This blog entry proposes some lines of thought underlying structural innovation as a precursor for product innovation. I will put forth some ideas and models that could lead to a wider discussion and ultimately fine-tuning and elaboration.
In today’s highly competitive world of new emerging markets, power and production centers, the time has come to rethink traditional models of human capital management, teamwork, management practices, corporate branding and even product positioning. For years they have been the driving force behind wealth creation.
Since the industrial revolution, we (i.e. the Western World) have been leading the field in realizing higher value per product manufactured at an ever-decreasing cost. With the rise of massive production houses in China and elsewhere we have started to lose momentum. To stay ahead we are pushed towards reinventing the ways we organise work to remain competitive. Innovation as a business model could set the stage for greater business resilience and sustainable competitive advantage in years to come.
For far too long western economies have been adhering to the central thought of every employee maximising his/her own return.

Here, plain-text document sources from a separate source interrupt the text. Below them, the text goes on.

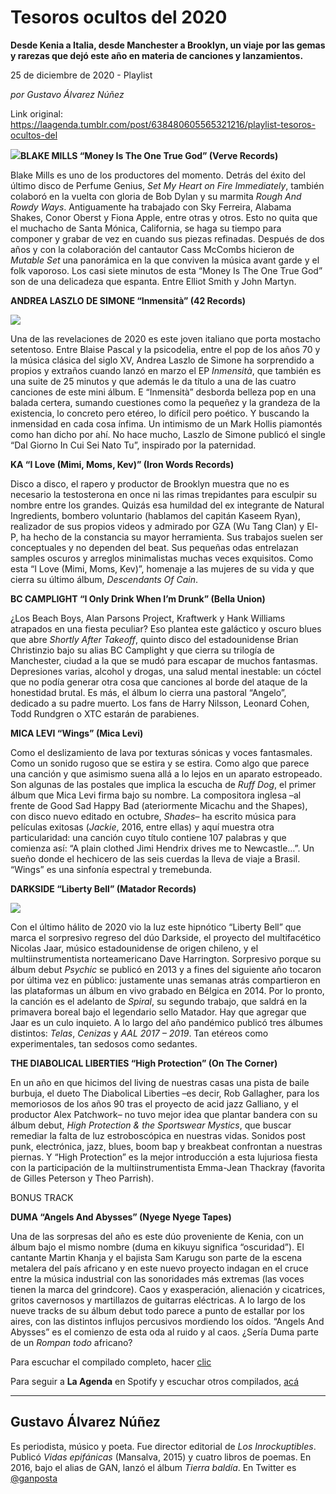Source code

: # Tesoros ocultos del 2020

**Desde Kenia a Italia, desde Manchester a Brooklyn, un viaje por las gemas y rarezas que dejó este año en materia de canciones y lanzamientos.**

25 de diciembre de 2020 - Playlist

_por Gustavo Álvarez Núñez_

Link original: https://laagenda.tumblr.com/post/638480605565321216/playlist-tesoros-ocultos-del

![](https://64.media.tumblr.com/d3fe110f2cc5311392aa65a8c5c0c767/b0a7959c1672b0fb-ec/s500x750/083ec1687ada8911a284591839105a2ec5f2df15.jpg)**BLAKE MILLS “Money Is The One True God” (Verve Records)**

Blake
Mills es uno de los productores del momento. Detrás del éxito del último disco
de Perfume Genius, *Set My Heart on Fire
Immediately*, también colaboró en la vuelta con gloria de Bob Dylan y su
marmita *Rough And Rowdy Ways*.
Antiguamente ha trabajado con Sky Ferreira, Alabama Shakes, Conor Oberst y
Fiona Apple, entre otras y otros. Esto no quita que el muchacho de Santa
Mónica, California, se haga su tiempo para componer y grabar de vez en cuando
sus piezas refinadas. Después de dos años y con la colaboración del cantautor
Cass McCombs hicieron de *Mutable Set*
una panorámica en la que conviven la música avant garde y el folk vaporoso. Los
casi siete minutos de esta “Money Is The One True God” son de una delicadeza
que espanta. Entre Elliot Smith y John Martyn.

**ANDREA LASZLO DE
SIMONE “Inmensità” (42 Records)**

![](https://64.media.tumblr.com/fe97b8dae11d92d0655b3c51f1216821/b0a7959c1672b0fb-d7/s500x750/43f05d5846f8cce214b4d9a43416b219eac33e38.jpg)


Una
de las revelaciones de 2020 es este joven italiano que porta mostacho
setentoso. Entre Blaise Pascal y la psicodelia, entre el pop de los años 70 y
la música clásica del siglo XV, Andrea Laszlo de Simone ha sorprendido a
propios y extraños cuando lanzó en marzo el EP *Inmensità*, que también es una suite de 25 minutos y que además le
da título a una de las cuatro canciones de este mini álbum. E “Inmensità”
desborda belleza pop en una balada certera, sumando cuestiones como la pequeñez
y la grandeza de la existencia, lo concreto pero etéreo, lo difícil pero
poético. Y buscando la inmensidad en cada cosa ínfima. Un intimismo de un Mark
Hollis piamontés como han dicho por ahí. No hace mucho, Laszlo de Simone publicó
el single “Dal Giorno In Cui Sei Nato Tu”, inspirado por la paternidad.

**KA “I Love (Mimi, Moms, Kev)” (Iron Words Records)**

Disco
a disco, el rapero y productor de Brooklyn muestra que no es necesario la
testosterona en once ni las rimas trepidantes para esculpir su nombre entre los
grandes. Quizás esa humildad del ex integrante de Natural Ingredients, bombero
voluntario (hablamos del capitán Kaseem Ryan), realizador de sus propios videos
y admirado por GZA (Wu Tang Clan) y El-P, ha hecho de la constancia su mayor
herramienta. Sus trabajos suelen ser conceptuales y no dependen del beat. Sus
pequeñas odas entrelazan samples oscuros y arreglos minimalistas muchas veces
exquisitos. Como esta “I Love (Mimi, Moms, Kev)”, homenaje a las mujeres de su
vida y que cierra su último álbum, *Descendants
Of Cain*.

**BC CAMPLIGHT “I Only Drink When I’m Drunk” (Bella Union)**

¿Los
Beach Boys, Alan Parsons Project, Kraftwerk y Hank Williams atrapados en una
fiesta peculiar? Eso plantea este galáctico y oscuro blues que abre *Shortly After Takeoff*, quinto disco del
estadounidense Brian Christinzio bajo su alias BC Camplight y que cierra su
trilogía de Manchester, ciudad a la que se mudó para escapar de muchos
fantasmas. Depresiones varias, alcohol y drogas, una salud mental inestable: un
cóctel que no podía generar otra cosa que canciones al borde del ataque de la
honestidad brutal. Es más, el álbum lo cierra una pastoral “Angelo”, dedicado a
su padre muerto. Los fans de Harry Nilsson, Leonard Cohen, Todd Rundgren o XTC
estarán de parabienes.

**MICA LEVI
“Wings” (Mica Levi)**

Como
el deslizamiento de lava por texturas sónicas y voces fantasmales. Como un
sonido rugoso que se estira y se estira. Como algo que parece una canción y que
asimismo suena allá a lo lejos en un aparato estropeado. Son algunas de las
postales que implica la escucha de *Ruff
Dog*, el primer álbum que Mica Levi firma bajo su nombre. La compositora
inglesa –al frente de Good Sad Happy Bad (ateriormente Micachu and the Shapes),
con disco nuevo editado en octubre, *Shades*–
ha escrito música para películas exitosas (*Jackie*,
2016, entre ellas) y aquí muestra otra particularidad: una canción cuyo título
contiene 107 palabras y que comienza así: “A plain clothed Jimi Hendrix drives
me to Newcastle…”. Un sueño donde el hechicero de las seis cuerdas la lleva de
viaje a Brasil. “Wings” es una sinfonía espectral y tremebunda.

**DARKSIDE
“Liberty Bell” (Matador Records)**

![](https://64.media.tumblr.com/48c9b9f32983ea65351e7bbb90db54e5/b0a7959c1672b0fb-82/s500x750/39aad8999369c641de6b633b06caa54b246ec1be.jpg)


Con
el último hálito de 2020 vio la luz este hipnótico “Liberty Bell” que marca el
sorpresivo regreso del dúo Darkside, el proyecto del multifacético Nicolas
Jaar, músico estadounidense de origen chileno, y el multiinstrumentista
norteamericano Dave Harrington. Sorpresivo porque su álbum debut *Psychic* se publicó en 2013 y a fines del
siguiente año tocaron por última vez en público: justamente unas semanas atrás
compartieron en las plataformas un álbum en vivo grabado en Bélgica en 2014. Por
lo pronto, la canción es el adelanto de *Spiral*,
su segundo trabajo, que saldrá en la primavera boreal bajo el legendario sello
Matador. Hay que agregar que Jaar es un culo inquieto. A lo largo del año
pandémico publicó tres álbumes distintos: *Telas*,
*Cenizas* y *AAL 2017 – 2019*. Tan etéreos como experimentales, tan sedosos como
sedantes.

**THE DIABOLICAL
LIBERTIES “High Protection” (On The Corner)**

En
un año en que hicimos del living de nuestras casas una pista de baile burbuja,
el dueto The Diabolical Liberties –es decir, Rob Gallagher, para los memoriosos
de los años 90 tras el proyecto de acid jazz Galliano, y el productor Alex
Patchwork– no tuvo mejor idea que plantar bandera con su álbum debut, *High Protection & the Sportswear Mystics*,
que buscar remediar la falta de luz estroboscópica en nuestras vidas. Sonidos
post punk, electrónica, jazz, blues, boom bap y breakbeat confrontan a nuestras
piernas. Y “High Protection” es la mejor introducción a esta lujuriosa fiesta
con la participación de la multiinstrumentista Emma-Jean Thackray (favorita de
Gilles Peterson y Theo Parrish).

BONUS TRACK

**DUMA “Angels And Abysses” (Nyege Nyege Tapes)**

Una
de las sorpresas del año es este dúo proveniente de Kenia, con un álbum bajo el
mismo nombre (duma en kikuyu significa “oscuridad”). El cantante Martin Khanja y
el bajista Sam Karugu son parte de la escena metalera del país africano y en
este nuevo proyecto indagan en el cruce entre la música industrial con las
sonoridades más extremas (las voces tienen la marca del grindcore). Caos y
exasperación, alienación y cicatrices, gritos cavernosos y martillazos de
guitarras eléctricas. A lo largo de los nueve tracks de su álbum debut todo
parece a punto de estallar por los aires, con las distintos influjos percusivos
mordiendo los oídos. “Angels And Abysses” es el comienzo de esta oda al ruido y
al caos. ¿Sería Duma parte de un *Rompan
todo* africano?

Para escuchar el compilado completo, hacer [clic](https://t.umblr.com/redirect?z=https%3A%2F%2Fopen.spotify.com%2Fplaylist%2F4udWGUcQpljKQZbRXWBBVN%3Fsi%3DYKfEaDOUT-qCWr6B0a3siw&t=NDkxMzUxMGM3ZGQ5YjVlZjVkOGFiZmE3ODc1MTBhNjU0MjZjYjE5Zix0UUIwbGY4Mg%3D%3D&b=t%3AXDz46txpppLgDp7rJlWQpw&p=https%3A%2F%2Flaagenda.tumblr.com%2Fpost%2F638480605565321216%2Fplaylist-tesoros-ocultos-del&m=1&ts=1705436631)

Para seguir a **La Agenda** en Spotify y escuchar otros compilados, [acá](https://t.umblr.com/redirect?z=https%3A%2F%2Fopen.spotify.com%2Fuser%2Fsw7jovcft51wn1tjheb4njibk&t=M2JmYmZhZjZmMGM1NDM1NDk0ZmI5YTgwZWViNTFmMTAxNDQ4ZGMxZCx0UUIwbGY4Mg%3D%3D&b=t%3AXDz46txpppLgDp7rJlWQpw&p=https%3A%2F%2Flaagenda.tumblr.com%2Fpost%2F638480605565321216%2Fplaylist-tesoros-ocultos-del&m=1&ts=1705436631)

  




---

 Gustavo Álvarez Núñez
----------------------

 Es periodista, músico y poeta. Fue director editorial de *Los Inrockuptibles*. Publicó *Vidas epifánicas* (Mansalva, 2015) y cuatro libros de poemas. En 2016, bajo el alias de GAN, lanzó el álbum *Tierra baldía*. En Twitter es [@ganposta](https://twitter.com/ganposta?lang=es)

It would foster internal competition and, in line with the advice of James Lincoln, “bring progress, as competition will mean the disappearance of the lazy and the incompetent”. Reward systems were seen as the main driver for productivity, and gave rise to the ultimate assumption that a satisfied employee is also an engaged one.
Although employee satisfaction goes beyond reward alone, most companies, I venture to say, still very much focus their human capital efforts and management practices on keeping the employee satisfied (as in rewarded). We consider interesting bonus/reward schemes and career development as the most important elements of employee satisfaction and engagement. In most definitions of employee engagement, employee satisfaction has the center stage. Yet, being satisfied does not mean that over time one remains engaged. When looking more closely at the whole concept of engagement we notice that it is all about going the extra mile, to do that bit more than is expected of you because you, as an employee choose to, want to, like to. I talk about intrinsic motivation – internal rewards that are much more effective and robust as a motivation principle than their external counterparts.
In turn, these best practices of HR management can be used for external marketing purposes (personal branding through product identification)*, corporate branding (social responsibility aspect) and talent management thus making rapid product innovation a sustainable process. However, driving structural innovation is a great challenge given the existing power structures, corporate processes and management practices/mindset and assumptions that are in place and that have proven their worth in the past.
In conclusion, competitive advantage requires rapid product innovation and realizing continuously higher product value at an ever-decreasing cost. To make this sustainable innovative management practices (incl. HRM) and innovative forms of collaboration powering Hot Spots are necessary. In other words, it requires structural innovation as well.
* This basically means that GenZ will increasingly identify and portray themselves through the products they choose to consume (and thus the values they represent).